#### Problem to solve:
Every line with the string "that" must be copied from the entries below.

★ ★ ★

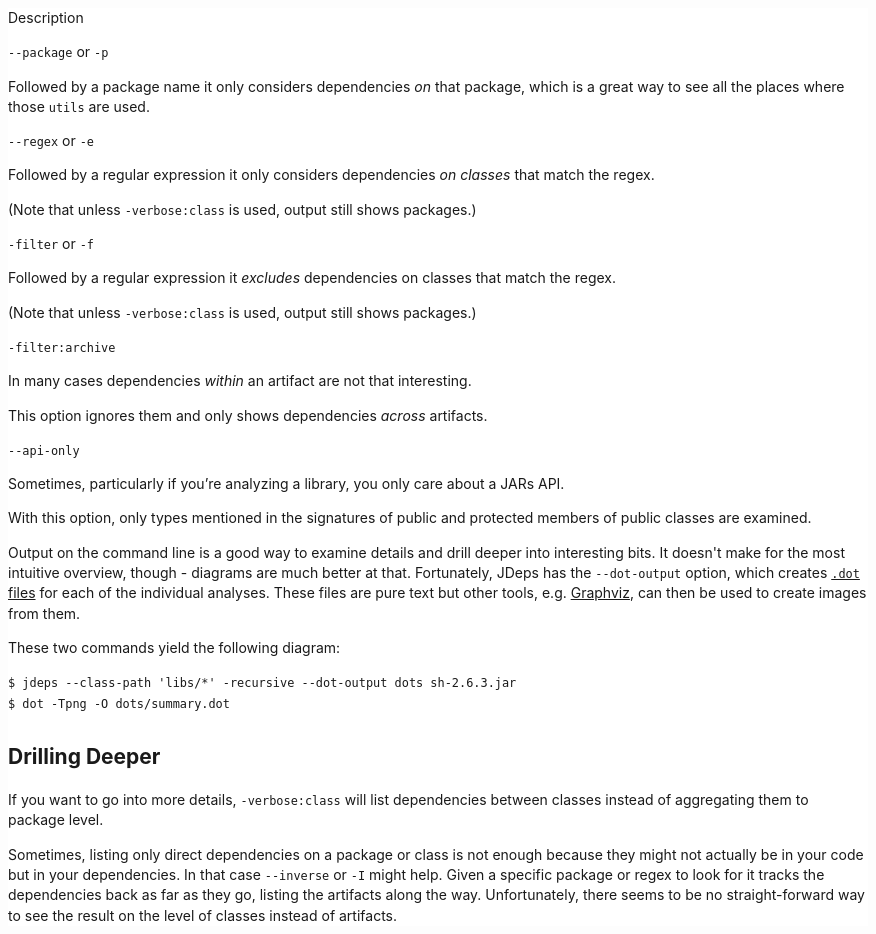 Description

`--package` or `-p`

Followed by a package name it only considers dependencies *on* that package, which is a great way to see all the places where those `utils` are used.

`--regex` or `-e`

Followed by a regular expression it only considers dependencies *on classes* that match the regex.

(Note that unless `-verbose:class` is used, output still shows packages.)

`-filter` or `-f`

Followed by a regular expression it *excludes* dependencies on classes that match the regex.

(Note that unless `-verbose:class` is used, output still shows packages.)

`-filter:archive`

In many cases dependencies *within* an artifact are not that interesting.

This option ignores them and only shows dependencies *across* artifacts.

`--api-only`

Sometimes, particularly if you’re analyzing a library, you only care about a JARs API.

With this option, only types mentioned in the signatures of public and protected members of public classes are examined.

Output on the command line is a good way to examine details and drill deeper into interesting bits.
It doesn't make for the most intuitive overview, though - diagrams are much better at that.
Fortunately, JDeps has the `--dot-output` option, which creates [`.dot` files](https://en.wikipedia.org/wiki/DOT_(graph_description_language)) for each of the individual analyses.
These files are pure text but other tools, e.g. [Graphviz](http://graphviz.org/), can then be used to create images from them.

These two commands yield the following diagram:

```shell
$ jdeps --class-path 'libs/*' -recursive --dot-output dots sh-2.6.3.jar
$ dot -Tpng -O dots/summary.dot
```

<contentimage slug="jdeps-scaffoldhunter-jars-small"></contentimage>

## Drilling Deeper

If you want to go into more details, `-verbose:class` will list dependencies between classes instead of aggregating them to package level.

Sometimes, listing only direct dependencies on a package or class is not enough because they might not actually be in your code but in your dependencies.
In that case `--inverse` or `-I` might help.
Given a specific package or regex to look for it tracks the dependencies back as far as they go, listing the artifacts along the way.
Unfortunately, there seems to be no straight-forward way to see the result on the level of classes instead of artifacts.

★ ★ ★

#### Reply to the exercise:
Followed by a package name it only considers dependencies *on* that package, which is a great way to see all the places where those `utils` are used.
Followed by a regular expression it only considers dependencies *on classes* that match the regex.
(Note that unless `-verbose:class` is used, output still shows packages.)
Followed by a regular expression it *excludes* dependencies on classes that match the regex.
(Note that unless `-verbose:class` is used, output still shows packages.)
In many cases dependencies *within* an artifact are not that interesting.
It doesn't make for the most intuitive overview, though - diagrams are much better at that.
In that case `--inverse` or `-I` might help.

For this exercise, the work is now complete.